The worst are the wholesalers. They hide behind secretaries and assistants, behind memos and videotaped speeches to the masses. They fail to connect, to emote. Then they fail, period. (This is especially true in chaotic times like these, where retail connection alone can ease the pain of inexorable changes and dislocation).
Retailing also allows you - no, it requires you - to reinvent. Actors and actresses will tell you that every audience is different. So is every day in the classroom or the restaurant or the surgeon's office. For a great actor or actress, each day is a golden opportunity to experiment with a new approach - in fact, with nothing less than a new persona.
What are you going to be today? How are you going to connect? Today is a clean slate, a sparkling new moment. So what's your new twist?
I said great actors and actresses because, obviously, there are also average and lousy actors and actresses, just as there are average and lousy bellhops and teachers. The definition of great is, mostly, having the imagination and the zeal to re-create yourself daily.

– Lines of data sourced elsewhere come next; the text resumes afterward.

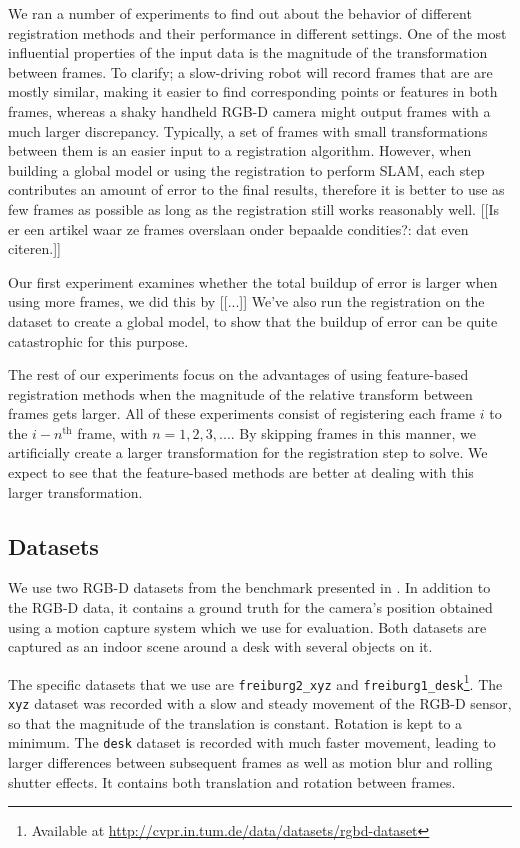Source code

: \documentclass[a4paper]{article}
\begin{document}
We ran a number of experiments to find out about the behavior of different registration methods and their performance in different settings. One of the most influential properties of the input data is the magnitude of the transformation between frames. To clarify; a slow-driving robot will record frames that are are mostly similar, making it easier to find corresponding points or features in both frames, whereas a shaky handheld RGB-D camera might output frames with a much larger discrepancy. Typically, a set of frames with small transformations between them is an easier input to a registration algorithm. However, when building a global model or using the registration to perform SLAM, each step contributes an amount of error to the final results, therefore it is better to use as few frames as possible as long as the registration still works reasonably well. [[Is er een artikel waar ze frames overslaan onder bepaalde condities?: dat even citeren.]]

Our first experiment examines whether the total buildup of error is larger when using more frames, we did this by [[...]] We've also run the registration on the dataset to create a global model, to show that the buildup of error can be quite catastrophic for this purpose.

The rest of our experiments focus on the advantages of using feature-based registration methods when the magnitude of the relative transform between frames gets larger. All of these experiments consist of registering each frame $i$ to the $i-n^{\mathrm{th}}$ frame, with $n = 1,2,3,...$. By skipping frames in this manner, we artificially create a larger transformation for the registration step to solve. We expect to see that the feature-based methods are better at dealing with this larger transformation.

\subsection{Datasets}

We use two RGB-D datasets from the benchmark presented in \cite{sturm11rss-rgbd}. In addition to the RGB-D data, it contains a ground truth for the camera's position obtained using a motion capture system which we use for evaluation. Both datasets are captured as an indoor scene around a desk with several objects on it.

The specific datasets that we use are \texttt{freiburg2\_xyz} and \texttt{freiburg1\_desk}\footnote{Available at \url{http://cvpr.in.tum.de/data/datasets/rgbd-dataset}}. The \texttt{xyz} dataset was recorded with a slow and steady movement of the RGB-D sensor, so that the magnitude of the translation is constant. Rotation is kept to a minimum. The \texttt{desk} dataset is recorded with much faster movement, leading to larger differences between subsequent frames as well as motion blur and rolling shutter effects. It contains both translation and rotation between frames.
\end{document}
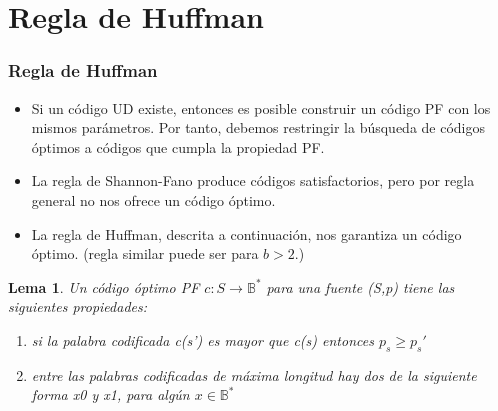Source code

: \documentclass{beamer}
\newtheorem{lema} [theorem] {Lema}
\begin{document}
\section{Regla de Huffman}
\begin{frame}  \frametitle{Regla de Huffman}\footnotesize 

\begin{itemize}
\item Si un código UD existe, entonces es posible construir un código PF con los mismos parámetros. Por tanto, debemos restringir la búsqueda de códigos óptimos a códigos que cumpla la propiedad PF.

\item La regla de Shannon-Fano produce códigos satisfactorios, pero por regla general no nos ofrece un código óptimo.

\item  La regla de Huffman, descrita a continuación, nos garantiza un código óptimo. (regla similar puede ser para $b > 2$.)
 \end{itemize}

\begin{lema}
Un código óptimo PF $c: S\rightarrow \mathbb{B}^{*}$ para una fuente (S,p) tiene las siguientes propiedades:
\begin{enumerate}
\item si la palabra codificada c(s') es mayor que c(s) entonces $p_s \geq p_s'$
\item entre las palabras codificadas de máxima longitud hay dos de la siguiente forma x0 y x1, para algún $x  \in \mathbb{B}^{*}$
\end{enumerate}
\end{lema}


\end{frame} 
\end{document}

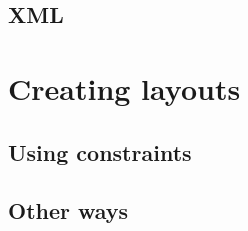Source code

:    \subsection{\mxp XML}


  \section{Creating layouts}


   \subsection{Using constraints}


   \subsection{Other ways}


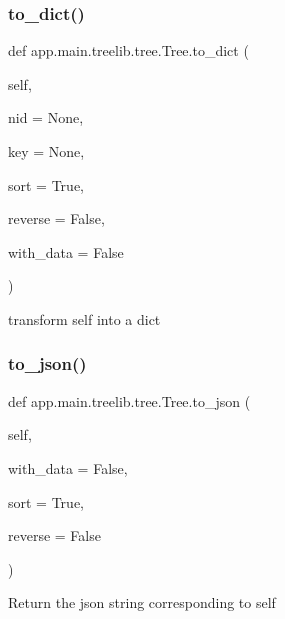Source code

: \subsubsection{\texorpdfstring{to\+\_\+dict()}{to\_dict()}}
{\footnotesize\ttfamily def app.\+main.\+treelib.\+tree.\+Tree.\+to\+\_\+dict (\begin{DoxyParamCaption}\item[{}]{self,  }\item[{}]{nid = {\ttfamily None},  }\item[{}]{key = {\ttfamily None},  }\item[{}]{sort = {\ttfamily True},  }\item[{}]{reverse = {\ttfamily False},  }\item[{}]{with\+\_\+data = {\ttfamily False} }\end{DoxyParamCaption})}

\begin{DoxyVerb}transform self into a dict\end{DoxyVerb}
 \mbox{\label{classapp_1_1main_1_1treelib_1_1tree_1_1Tree_aa2a265f8990cbd53fbf80f5ef5b49b20}} 
\subsubsection{\texorpdfstring{to\+\_\+json()}{to\_json()}}
{\footnotesize\ttfamily def app.\+main.\+treelib.\+tree.\+Tree.\+to\+\_\+json (\begin{DoxyParamCaption}\item[{}]{self,  }\item[{}]{with\+\_\+data = {\ttfamily False},  }\item[{}]{sort = {\ttfamily True},  }\item[{}]{reverse = {\ttfamily False} }\end{DoxyParamCaption})}

\begin{DoxyVerb}Return the json string corresponding to self\end{DoxyVerb}
 \mbox{\label{classapp_1_1main_1_1treelib_1_1tree_1_1Tree_a2cdb045aff10eb712ef0109997553a25}} 
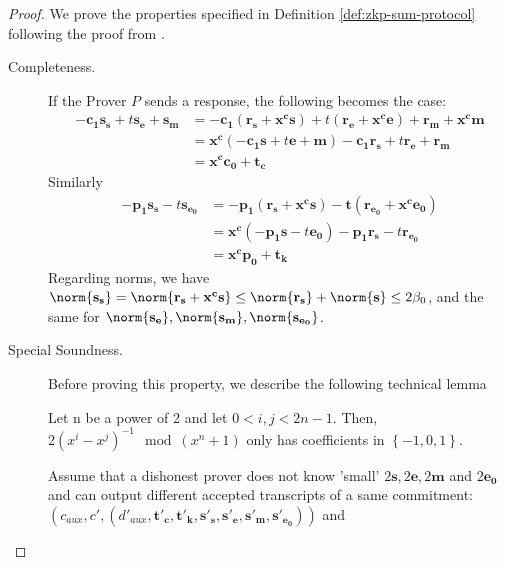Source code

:\begin{proof}
  We prove the properties specified in Definition \ref{def:zkp-sum-protocol} following the proof from \cite{benhamouda2014better}.
  \begin{description}
  \item[Completeness.] If the Prover $P$ sends a response, the following becomes the case:
    \begin{align*}
      -\mathbf{c_1s_s} + t\mathbf{s_e} + \mathbf{s_m} &= -\mathbf{c_1(r_s +
                                                        x^cs)} + t(\mathbf{r_e + x^ce}) + \mathbf{r_m + x^cm} \\
                                                      &= \mathbf{x^c}(-\mathbf{c_1s} +t\mathbf{e} + \mathbf{m})
                                                        -\mathbf{c_1r_s} + t\mathbf{r_e} + \mathbf{r_m}\\
                                                      &=\mathbf{x^cc_0} + \mathbf{t_c}
    \end{align*}
    Similarly
    \begin{align*}
      -\mathbf{p_1s_s} -t\mathbf{s_{e_0}} &= -\mathbf{p_1(r_s +
                                            x^cs) - t(\mathbf{r_{e_0} + x^ce_0})}\\
                                          &= \mathbf{x^c}(\mathbf{-p_1s} - t\mathbf{e_0}) -\mathbf{p_1r_s}
                                            -t\mathbf{r_{e_0}} \\
                                          &= \mathbf{x^cp_0 + t_k}
    \end{align*}
    Regarding norms, we have $\norm{\mathbf{s_s}} = \norm{\mathbf{r_s +
        x^cs}} \leq
    \norm{\mathbf{r_s}} + \norm{\mathbf{s}} \leq 2\beta_0$, and
    the same for $\mathbf{\norm{s_e}, \norm{s_m}, \norm{s_{e_0}}}$.
  \item [Special Soundness.] Before proving this property, we describe the
    following technical lemma 
    \begin{lemma}
      Let n be a power of 2 and let $0 <i,j< 2n-1$. Then, $2(x^i -
      x^j)^{-1} \mod (x^n +1)$ only has coefficients in $\left\{ -1,
        0, 1
      \right\}$.
      \label{lem:speicalBinomial}
    \end{lemma}
    Assume that a dishonest prover does not know 'small'
    $2\mathbf{s}, 2\mathbf{e}, 2\mathbf{m}$ and $2\mathbf{e_0}$ and can
    output different accepted transcripts of a same commitment: $(c_{aux}, c',
    (d'_{aux},\mathbf{t'_c, t'_k, s'_s, s'_e, s'_m, s'_{e_0}}))$ and

\end{description}
\end{proof}
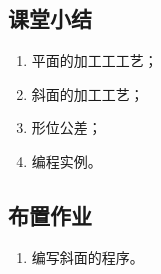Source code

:\subsection{课堂小结}
\begin{enumerate}[1、]
	\item 平面的加工工工艺；
	\item 斜面的加工工艺；
	\item 形位公差；
	\item 编程实例。
\end{enumerate}

\vfill
\subsection{布置作业}
\begin{enumerate}[1、]
	\item 编写斜面的程序。
\end{enumerate}
\vfill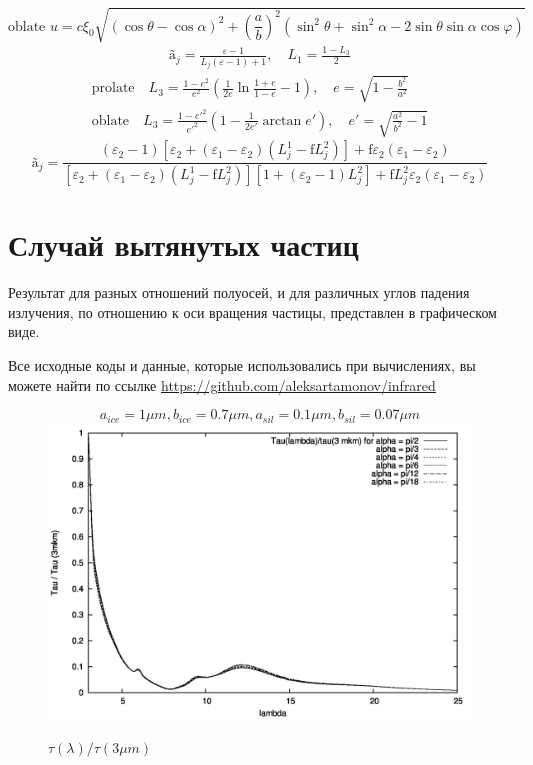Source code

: \documentclass[a4paper,10pt]{article}
\begin{document}
\begin{equation}
  \text{oblate    } u=c\xi_0\sqrt{(\cos\theta-\cos\alpha)^2+\left(\frac{a}{b}\right)^{2}(\sin^2\theta+\sin^2\alpha-2\sin\theta\sin\alpha\cos\varphi)} 
\end{equation}
\begin{eqnarray}
 \text{\~{a}}_j = \frac{\varepsilon-1}{L_j(\varepsilon-1)+1},\quad L_1=\frac{1-L_3}{2}
\end{eqnarray}
\begin{eqnarray}
  \text{prolate}\quad L_3 = \frac{1-e^2}{e^2}\left(\frac{1}{2e}\ln\frac{1+e}{1-e}-1\right),\quad e=\sqrt{1-\frac{b^2}{a^2}}\\
  \text{oblate}\quad L_3 = \frac{1-e'^2}{e'^2}\left(1 - \frac{1}{2e'}\arctan{e'}\right),\quad e'=\sqrt{\frac{a^2}{b^2}-1}
\end{eqnarray}
\begin{equation}
 \text{\~{a}}_j = \frac{(\varepsilon_2-1)[\varepsilon_2+(\varepsilon_1-\varepsilon_2)(L^{1}_{j} - \text{\~{f}}L^2_j)]
	    +\text{\~{f}}\varepsilon_2(\varepsilon_1-\varepsilon_2)}
	    {[\varepsilon_2+(\varepsilon_1-\varepsilon_2)(L^{1}_{j} - \text{\~{f}}L^2_j)][1+(\varepsilon_2-1)L^2_j]+
	    \text{\~{f}}L^2_j\varepsilon_2(\varepsilon_1-\varepsilon_2)} 
\end{equation}
\section{Случай вытянутых частиц}
\par
Результат для разных отношений полуосей, и для различных углов падения излучения,
по отношению к оси вращения частицы, представлен в графическом виде.
\par Все исходные коды и данные, которые использовались при вычислениях, вы можете найти по ссылке \url{https://github.com/aleksartamonov/infrared}


\begin{figure}[p]
$$a_{ice} = 1 \mu m,b_{ice} = 0.7 \mu m , a_{sil} = 0.1 \mu m , b_{sil} = 0.07  \mu m $$
 \includegraphics{../plots/tau-1-07.jpg}
 \caption{$\tau(\lambda)/\tau(3\mu m)$ }
\end{figure}
\end{document}
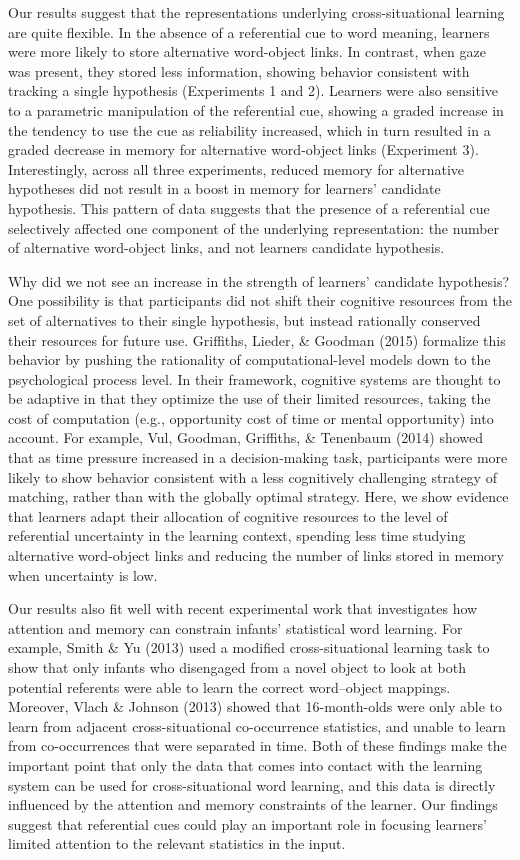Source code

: \documentclass[a4paper,man,natbib]{apa6}
\begin{document}
Our results suggest that the representations underlying
cross-situational learning are quite flexible. In the absence of a
referential cue to word meaning, learners were more likely to store
alternative word-object links. In contrast, when gaze was present, they
stored less information, showing behavior consistent with tracking a
single hypothesis (Experiments 1 and 2). Learners were also sensitive to
a parametric manipulation of the referential cue, showing a graded
increase in the tendency to use the cue as reliability increased, which
in turn resulted in a graded decrease in memory for alternative
word-object links (Experiment 3). Interestingly, across all three
experiments, reduced memory for alternative hypotheses did not result in
a boost in memory for learners' candidate hypothesis. This pattern of
data suggests that the presence of a referential cue selectively
affected one component of the underlying representation: the number of
alternative word-object links, and not learners candidate hypothesis.

Why did we not see an increase in the strength of learners' candidate
hypothesis? One possibility is that participants did not shift their
cognitive resources from the set of alternatives to their single
hypothesis, but instead rationally conserved their resources for future
use. Griffiths, Lieder, \& Goodman (2015) formalize this behavior by
pushing the rationality of computational-level models down to the
psychological process level. In their framework, cognitive systems are
thought to be adaptive in that they optimize the use of their limited
resources, taking the cost of computation (e.g., opportunity cost of
time or mental opportunity) into account. For example, Vul, Goodman,
Griffiths, \& Tenenbaum (2014) showed that as time pressure increased in
a decision-making task, participants were more likely to show behavior
consistent with a less cognitively challenging strategy of matching,
rather than with the globally optimal strategy. Here, we show evidence
that learners adapt their allocation of cognitive resources to the level
of referential uncertainty in the learning context, spending less time
studying alternative word-object links and reducing the number of links
stored in memory when uncertainty is low.

Our results also fit well with recent experimental work that
investigates how attention and memory can constrain infants' statistical
word learning. For example, Smith \& Yu (2013) used a modified
cross-situational learning task to show that only infants who disengaged
from a novel object to look at both potential referents were able to
learn the correct word--object mappings. Moreover, Vlach \& Johnson
(2013) showed that 16-month-olds were only able to learn from adjacent
cross-situational co-occurrence statistics, and unable to learn from
co-occurrences that were separated in time. Both of these findings make
the important point that only the data that comes into contact with the
learning system can be used for cross-situational word learning, and
this data is directly influenced by the attention and memory constraints
of the learner. Our findings suggest that referential cues could play an
important role in focusing learners' limited attention to the relevant
statistics in the input.
\end{document}
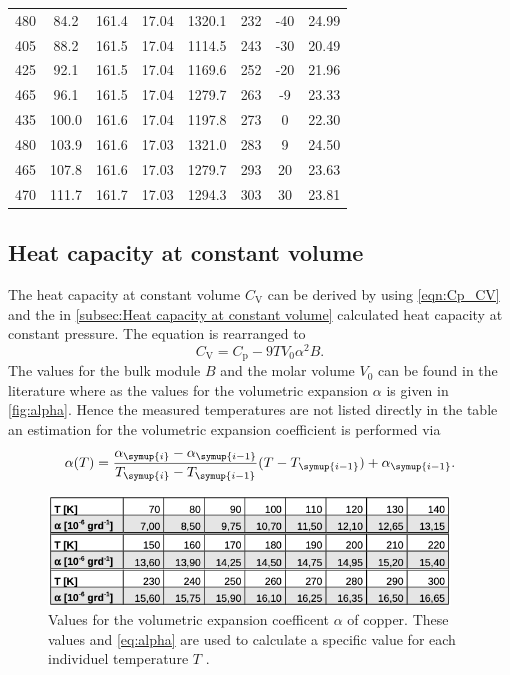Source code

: \begin{table}
\begin{tabular}{S S S S | S S S | S}
    480 &  84.2 &  161.4  & 17.04 & 1320.1 & 232 & -40  & 24.99 \\
    405 &  88.2 &  161.5  & 17.04 & 1114.5 & 243 & -30  & 20.49 \\
    425 &  92.1 &  161.5  & 17.04 & 1169.6 & 252 & -20  & 21.96 \\
    465 &  96.1 &  161.5  & 17.04 & 1279.7 & 263 & -9   & 23.33 \\
    435 & 100.0 &  161.6  & 17.04 & 1197.8 & 273 & 0    & 22.30 \\
    480 & 103.9 &  161.6  & 17.03 & 1321.0 & 283 & 9    & 24.50 \\
    465 & 107.8 &  161.6  & 17.03 & 1279.7 & 293 & 20   & 23.63 \\
    470 & 111.7 &  161.7  & 17.03 & 1294.3 & 303 & 30   & 23.81 \\
    \bottomrule
  \end{tabular}
\end{table}

\subsection{Heat capacity at constant volume}
The heat capacity at constant volume $C_\mathrm{V}$ can be derived by using \autoref{eqn:Cp_CV} and the in \autoref{subsec:Heat capacity at constant volume}
calculated heat capacity at constant pressure. The equation is rearranged to
\begin{equation*}
  C_\mathrm{V} = C_\mathrm{p} - 9 T V_0 \alpha^2 B.
\end{equation*}
The values for the bulk module $B$ and the molar volume $V_0$ can be found in the literature where as the values for the volumetric expansion $\alpha$ is given
in \autoref{fig:alpha}. Hence the measured temperatures are not listed directly in the table an estimation for the volumetric expansion coefficient is performed
via
\begin{equation}
  \alpha (T) = \frac{\alpha_{\symup{i}}-\alpha_{\symup{i-1}}} {T_{\symup{i}}-T_{\symup{i-1}}} (T-T_{\symup{i-1}}) + \alpha_{\symup{i-1}}.
  \label{eq:alpha}
\end{equation}

\begin{figure}
  \centering
  \includegraphics[width = 0.95\textwidth]{content/pics/alpha.png}
  \caption{Values for the volumetric expansion coefficent $\alpha$ of copper. These values and \autoref{eq:alpha} are used to calculate a specific %
  value for each individuel temperature $T$ \cite{V47}.}
  \label{fig:alpha}
\end{figure}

Best of all, retail - for you or for me - is management-proof. Sure, managers make you abide by thinner or thicker rule books. Some bosses hover, some give you space. But the point is that at 10am sharp, it's your store (or at least your 75 square feet of it).
You are the absolute master, ruler, tsar. You alone bring that space, or those five restaurant tables, to life. Ninnies or saints, fearful or fearless, management can't hold you back.
If I sound like a revivalist preacher on this topic, that's because I am. And I'm in love with the boundless, albeit often squandered, potential of retail.